* WHAT THE TASK ASKS:
Copy out each line of the data holding "created".

* INFORMATION SHOWN:
════════
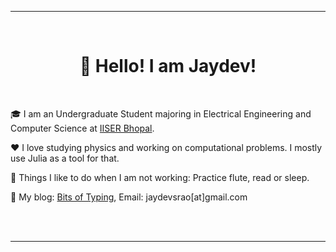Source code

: <hr style=""/>

<br>

<h1 align="center">👋 Hello! I am Jaydev!</h1>

<br>

🎓 I am an Undergraduate Student majoring in Electrical Engineering and Computer Science at [IISER Bhopal](https://iiserb.ac.in).

❤️ I love studying physics and working on computational problems. I mostly use Julia as a tool for that.

🎥 Things I like to do when I am not working: Practice flute, read or sleep.

📱 My blog: [Bits of Typing](https://jaydevsr.github.io/blog), Email: jaydevsrao[at]gmail.com

<br><br>

<hr style=""/>
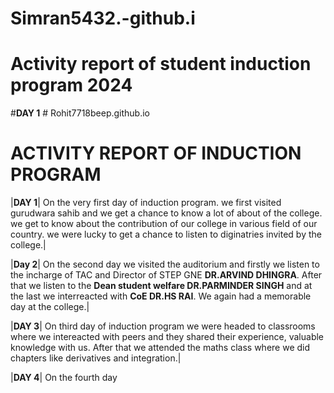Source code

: # Simran5432.-github.i
# Activity report of student induction program 2024

#**DAY 1** # Rohit7718beep.github.io
# ACTIVITY REPORT OF INDUCTION PROGRAM

|**DAY 1**| On the very first day of induction program. we first visited gurudwara sahib and we get a chance to know a lot of about of the college. we get to know about the contribution of our college in various field of our country. we were lucky to get a chance to listen to diginatries invited by the college.|

|**Day 2**| On the second day we visited the auditorium and firstly we listen to the incharge of TAC and Director of STEP GNE **DR.ARVIND DHINGRA**. After that we listen to the **Dean student welfare DR.PARMINDER SINGH** and at the last we interreacted with **CoE DR.HS RAI**. We again had a memorable day at the college.|

|**DAY 3**| On third day of induction program we were headed to classrooms where we intereacted with peers and they shared their experience, valuable knowledge with us. After that we attended the maths class where we did chapters like derivatives and integration.|

|**DAY 4**| On the fourth day

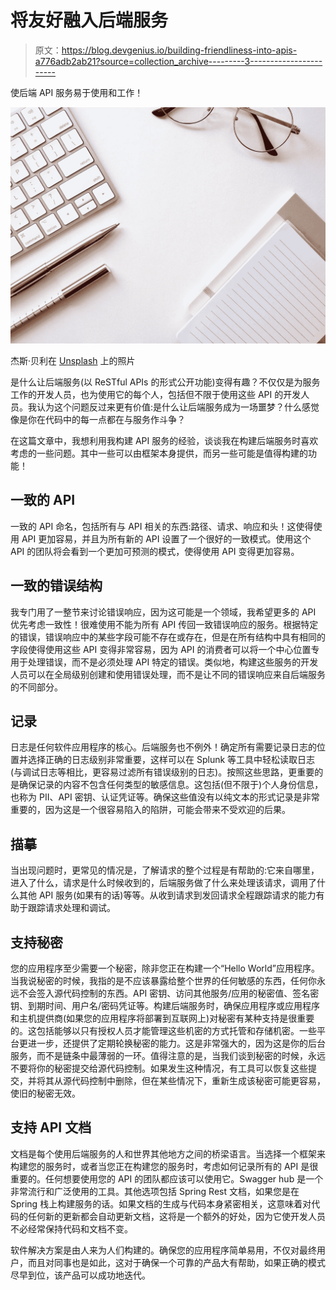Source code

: # 将友好融入后端服务

> 原文：<https://blog.devgenius.io/building-friendliness-into-apis-a776adb2ab21?source=collection_archive---------3----------------------->

使后端 API 服务易于使用和工作！

![](img/7e2d3b36ca1d796059a644a88eac4e04.png)

杰斯·贝利在 [Unsplash](https://unsplash.com/s/photos/blog?utm_source=unsplash&utm_medium=referral&utm_content=creditCopyText) 上的照片

是什么让后端服务(以 ReSTful APIs 的形式公开功能)变得有趣？不仅仅是为服务工作的开发人员，也为使用它的每个人，包括但不限于使用这些 API 的开发人员。我认为这个问题反过来更有价值:是什么让后端服务成为一场噩梦？什么感觉像是你在代码中的每一点都在与服务作斗争？

在这篇文章中，我想利用我构建 API 服务的经验，谈谈我在构建后端服务时喜欢考虑的一些问题。其中一些可以由框架本身提供，而另一些可能是值得构建的功能！

## 一致的 API

一致的 API 命名，包括所有与 API 相关的东西:路径、请求、响应和头！这使得使用 API 更加容易，并且为所有新的 API 设置了一个很好的一致模式。使用这个 API 的团队将会看到一个更加可预测的模式，使得使用 API 变得更加容易。

## 一致的错误结构

我专门用了一整节来讨论错误响应，因为这可能是一个领域，我希望更多的 API 优先考虑一致性！很难使用不能为所有 API 传回一致错误响应的服务。根据特定的错误，错误响应中的某些字段可能不存在或存在，但是在所有结构中具有相同的字段使得使用这些 API 变得非常容易，因为 API 的消费者可以将一个中心位置专用于处理错误，而不是必须处理 API 特定的错误。类似地，构建这些服务的开发人员可以在全局级别创建和使用错误处理，而不是让不同的错误响应来自后端服务的不同部分。

## 记录

日志是任何软件应用程序的核心。后端服务也不例外！确定所有需要记录日志的位置并选择正确的日志级别非常重要，这样可以在 Splunk 等工具中轻松读取日志(与调试日志等相比，更容易过滤所有错误级别的日志)。按照这些思路，更重要的是确保记录的内容不包含任何类型的敏感信息。这包括(但不限于)个人身份信息，也称为 PII、API 密钥、认证凭证等。确保这些值没有以纯文本的形式记录是非常重要的，因为这是一个很容易陷入的陷阱，可能会带来不受欢迎的后果。

## 描摹

当出现问题时，更常见的情况是，了解请求的整个过程是有帮助的:它来自哪里，进入了什么，请求是什么时候收到的，后端服务做了什么来处理该请求，调用了什么其他 API 服务(如果有的话)等等。从收到请求到发回请求全程跟踪请求的能力有助于跟踪请求处理和调试。

## 支持秘密

您的应用程序至少需要一个秘密，除非您正在构建一个“Hello World”应用程序。当我说秘密的时候，我指的是不应该暴露给整个世界的任何敏感的东西，任何你永远不会签入源代码控制的东西。API 密钥、访问其他服务/应用的秘密值、签名密钥、到期时间、用户名/密码凭证等。构建后端服务时，确保应用程序或应用程序和主机提供商(如果您的应用程序将部署到互联网上)对秘密有某种支持是很重要的。这包括能够以只有授权人员才能管理这些机密的方式托管和存储机密。一些平台更进一步，还提供了定期轮换秘密的能力。这是非常强大的，因为这是你的后台服务，而不是链条中最薄弱的一环。值得注意的是，当我们谈到秘密的时候，永远不要将你的秘密提交给源代码控制。如果发生这种情况，有工具可以恢复这些提交，并将其从源代码控制中删除，但在某些情况下，重新生成该秘密可能更容易，使旧的秘密无效。

## 支持 API 文档

文档是每个使用后端服务的人和世界其他地方之间的桥梁语言。当选择一个框架来构建您的服务时，或者当您正在构建您的服务时，考虑如何记录所有的 API 是很重要的。任何想要使用您的 API 的团队都应该可以使用它。Swagger hub 是一个非常流行和广泛使用的工具。其他选项包括 Spring Rest 文档，如果您是在 Spring 栈上构建服务的话。如果文档的生成与代码本身紧密相关，这意味着对代码的任何新的更新都会自动更新文档，这将是一个额外的好处，因为它使开发人员不必经常保持代码和文档不变。

软件解决方案是由人来为人们构建的。确保您的应用程序简单易用，不仅对最终用户，而且对同事也是如此，这对于确保一个可靠的产品大有帮助，如果正确的模式尽早到位，该产品可以成功地迭代。
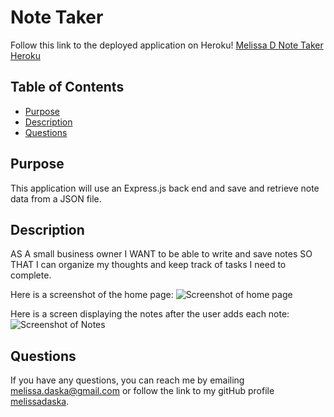 # Note Taker

Follow this link to the deployed application on Heroku! [Melissa D Note Taker Heroku](https://melissadaskanotetaker.herokuapp.com/)

## Table of Contents
  
* [Purpose](#purpose)
* [Description](#description)
* [Questions](#questions)

## Purpose

This application will use an Express.js back end and save and retrieve note data from a JSON file.

## Description

AS A small business owner
I WANT to be able to write and save notes
SO THAT I can organize my thoughts and keep track of tasks I need to complete.

Here is a screenshot of the home page: 
![Screenshot of home page](.public/assets/images/homepage.png)

Here is a screen displaying the notes after the user adds each note:
![Screenshot of Notes](.public/assets/images/notespage.png)


## Questions
If you have any questions, you can reach me by emailing [melissa.daska@gmail.com](mailto:melissa.daska@gmail.com) or follow the link to my gitHub profile [melissadaska](https://github.com/melissadaska).
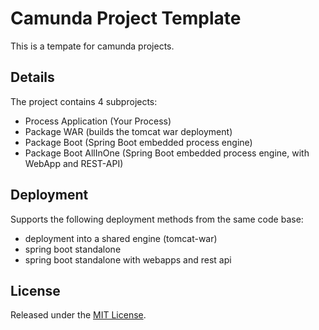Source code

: # Camunda Project Template

This is a tempate for camunda projects.

## Details

The project contains 4 subprojects:

- Process Application (Your Process)
- Package WAR (builds the tomcat war deployment)
- Package Boot (Spring Boot embedded process engine)
- Package Boot AllInOne (Spring Boot embedded process engine, with WebApp and REST-API)

## Deployment

Supports the following deployment methods from the same code base:

- deployment into a shared engine (tomcat-war)
- spring boot standalone
- spring boot standalone with webapps and rest api

## License

Released under the [MIT License](LICENSE).
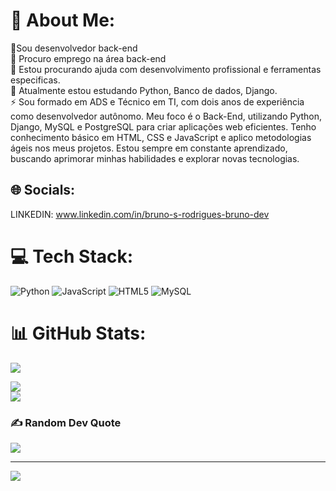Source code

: # 💫 About Me:
🔭Sou desenvolvedor back-end<br>👯 Procuro emprego na área back-end<br>🤝 Estou procurando ajuda com desenvolvimento profissional e ferramentas especificas.<br>🌱 Atualmente estou estudando Python, Banco de dados, Django.<br>⚡ Sou formado em ADS e Técnico em
TI, com dois anos de experiência como desenvolvedor autônomo. Meu foco é o Back-End, utilizando Python, Django, MySQL e PostgreSQL para criar aplicações web eficientes. Tenho conhecimento básico em HTML, CSS e JavaScript e aplico metodologias ágeis nos meus projetos. Estou sempre em constante aprendizado, buscando aprimorar minhas habilidades e explorar novas tecnologias.



## 🌐 Socials:
LINKEDIN:
www.linkedin.com/in/bruno-s-rodrigues-bruno-dev

# 💻 Tech Stack:
![Python](https://img.shields.io/badge/python-3670A0?style=for-the-badge&logo=python&logoColor=ffdd54) ![JavaScript](https://img.shields.io/badge/javascript-%23323330.svg?style=for-the-badge&logo=javascript&logoColor=%23F7DF1E) ![HTML5](https://img.shields.io/badge/html5-%23E34F26.svg?style=for-the-badge&logo=html5&logoColor=white) ![MySQL](https://img.shields.io/badge/mysql-%2300f.svg?style=for-the-badge&logo=mysql&logoColor=white)
# 📊 GitHub Stats:
![](https://github-readme-stats.vercel.app/api?username=BRUNOSR-DEV&theme=dracula&hide_border=false&include_all_commits=false&count_private=false)<br/>


![](https://github-readme-streak-stats.herokuapp.com/?user=BRUNOSR-DEV&theme=dracula&hide_border=false)<br/>
![](https://github-readme-stats.vercel.app/api/top-langs/?username=BRUNOSR-DEV&theme=dracula&hide_border=false&include_all_commits=false&count_private=false&layout=compact)

### ✍️ Random Dev Quote
![](https://quotes-github-readme.vercel.app/api?type=horizontal&theme=dark)

---
[![](https://visitcount.itsvg.in/api?id=BRUNOSR-DEV&icon=0&color=0)](https://visitcount.itsvg.in)

<!-- Proudly created with GPRM ( https://gprm.itsvg.in ) -->
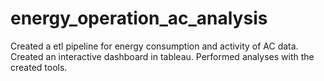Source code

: # energy_operation_ac_analysis
Created a etl pipeline for energy consumption and activity of AC data. Created an interactive dashboard in tableau. Performed analyses with the created tools.
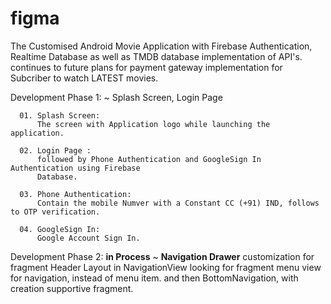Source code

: # figma

The Customised Android Movie Application with Firebase Authentication, Realtime Database as well as 
TMDB database implementation of API's. continues to future plans for payment gateway implementation
for Subcriber to watch LATEST movies.  

Development Phase 1:
    ~ Splash Screen, Login Page
    
      01. Splash Screen:
          The screen with Application logo while launching the application.
            
      02. Login Page : 
          followed by Phone Authentication and GoogleSign In Authentication using Firebase 
          Database.

      03. Phone Authentication:
          Contain the mobile Numver with a Constant CC (+91) IND, follows to OTP verification.
           
      04. GoogleSign In:
          Google Account Sign In.

Development Phase 2: **in Process**
    ~ **Navigation Drawer** customization for fragment Header Layout in NavigationView looking for 
    fragment menu view for navigation, instead of menu item. and then BottomNavigation, with creation
    supportive fragment.
    
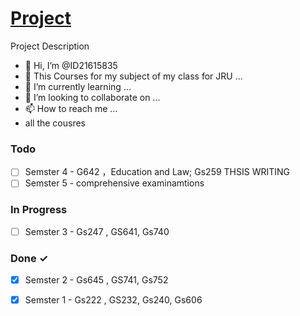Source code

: # [Project](README.md)

Project Description
- 👋 Hi, I’m @ID21615835
- 👀 This Courses for my subject of my class for JRU ...
- 🌱 I’m currently learning ...
- 💞️ I’m looking to collaborate on ...
- 📫 How to reach me ...
- all the cousres  

<!-- <em>[TODO.md spec & Kanban Board](https://bit.ly/3fCwKfM)</em> -->

### Todo

- [ ] Semster 4 - G642 ，Education and Law; Gs259 THSIS WRITING  
- [ ] Semster 5 - comprehensive examinamtions  

### In Progress

- [ ] Semster 3 -  Gs247 , GS641, Gs740  

### Done ✓

- [x] Semster 2 - Gs645 , GS741, Gs752  
- [x] Semster 1 - Gs222 , GS232, Gs240, Gs606  

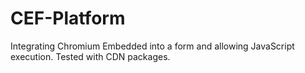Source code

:# CEF-Platform

Integrating Chromium Embedded into a form and allowing JavaScript execution. Tested with CDN packages.
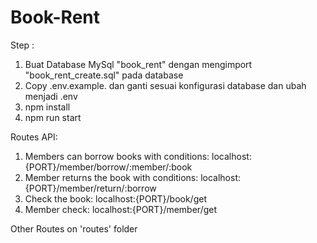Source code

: # Book-Rent
Step :
1. Buat Database MySql "book_rent" dengan mengimport "book_rent_create.sql" pada database
2. Copy .env.example. dan ganti sesuai konfigurasi database dan ubah menjadi .env 
3. npm install 
4. npm run start

Routes API:
1. Members can borrow books with conditions:
localhost:{PORT}/member/borrow/:member/:book
2. Member returns the book with conditions:
localhost:{PORT}/member/return/:borrow
3. Check the book:
localhost:{PORT}/book/get
4. Member check:
localhost:{PORT}/member/get

Other Routes on 'routes' folder

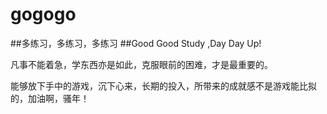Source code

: # gogogo

##多练习，多练习，多练习
##Good Good Study ,Day Day Up!

凡事不能着急，学东西亦是如此，克服眼前的困难，才是最重要的。

能够放下手中的游戏，沉下心来，长期的投入，所带来的成就感不是游戏能比拟的，加油啊，骚年！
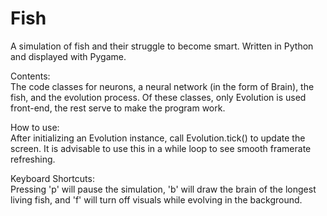 # Fish
A simulation of fish and their struggle to become smart. Written in Python and displayed with Pygame.

Contents:	
The code classes for neurons, a neural network (in the form of Brain), the fish, and the evolution process. Of these classes, only Evolution is used front-end, the rest serve to make the program work. 

How to use:		
After initializing an Evolution instance, call Evolution.tick() to update the screen. It is advisable to use this in a while loop to see smooth framerate refreshing.

Keyboard Shortcuts:		
Pressing 'p' will pause the simulation, 'b' will draw the brain of the longest living fish, and 'f' will turn off visuals while evolving in the background. 
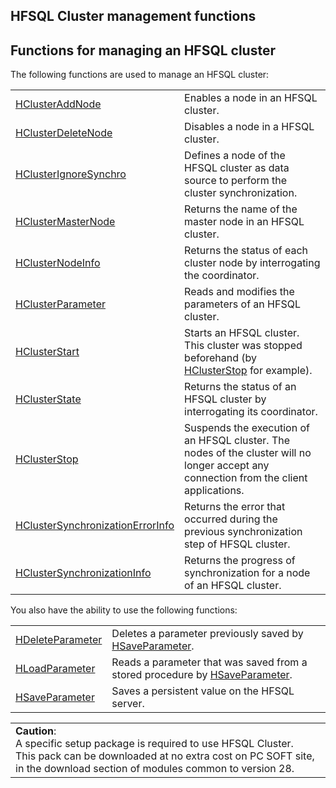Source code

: 


## HFSQL Cluster management functions
			





## Functions for managing an HFSQL cluster
<a name="functions_for_managing_hfsql_cluster_ELTTEXTE000066"></a>
The following functions are used to manage an HFSQL cluster:



|   |   |
| --- | --- |
| [HClusterAddNode](../WDLang4/1000019061.md) | Enables a node in an HFSQL cluster. |
| [HClusterDeleteNode](../WDLang4/1000019062.md) | Disables a node in a HFSQL cluster. |
| [HClusterIgnoreSynchro](../WDLang4/1000019243.md) | Defines a node of the HFSQL cluster as data source to perform the cluster synchronization. |
| [HClusterMasterNode](../WDLang4/1410087885.md) | Returns the name of the master node in an HFSQL cluster. |
| [HClusterNodeInfo](../WDLang4/1000019060.md) | Returns the status of each cluster node by interrogating the coordinator. |
| [HClusterParameter](../WDLang4/1000019305.md) | Reads and modifies the parameters of an HFSQL cluster. |
| [HClusterStart](../WDLang4/1000019057.md) | Starts an HFSQL cluster. This cluster was stopped beforehand (by [HClusterStop](../WDLang4/1000019058.md) for example). |
| [HClusterState](../WDLang4/1000019059.md) | Returns the status of an HFSQL cluster by interrogating its coordinator. |
| [HClusterStop](../WDLang4/1000019058.md) | Suspends the execution of an HFSQL cluster. The nodes of the cluster will no longer accept any connection from the client applications. |
| [HClusterSynchronizationErrorInfo](../WDLang4/1000021975.md) | Returns the error that occurred during the previous synchronization step of HFSQL cluster. |
| [HClusterSynchronizationInfo](../WDLang4/1000021974.md) | Returns the progress of synchronization for a node of an HFSQL cluster. |





You also have the ability to use the following functions: 



|   |   |
| --- | --- |
| [HDeleteParameter](../WDLang4/1000017315.md) | Deletes a parameter previously saved by [HSaveParameter](../WDLang4/1000017313.md). |
| [HLoadParameter](../WDLang4/1000017314.md) | Reads a parameter that was saved from a stored procedure by [HSaveParameter](../WDLang4/1000017313.md). |
| [HSaveParameter](../WDLang4/1000017313.md) | Saves a persistent value on the HFSQL server. |






|   |
| --- |
| **Caution**: <br>A specific setup package is required to use HFSQL Cluster. <br>This pack can be downloaded at no extra cost on PC SOFT site, in the download section of modules common to version 28. |






════════
* RESPONSE BELOW:
<!-- Proudly created with GPRM ( https://gprm.itsvg.in ) -->
Created a etl pipeline for energy consumption and activity of AC data. Created an interactive dashboard in tableau. Performed analyses with the created tools.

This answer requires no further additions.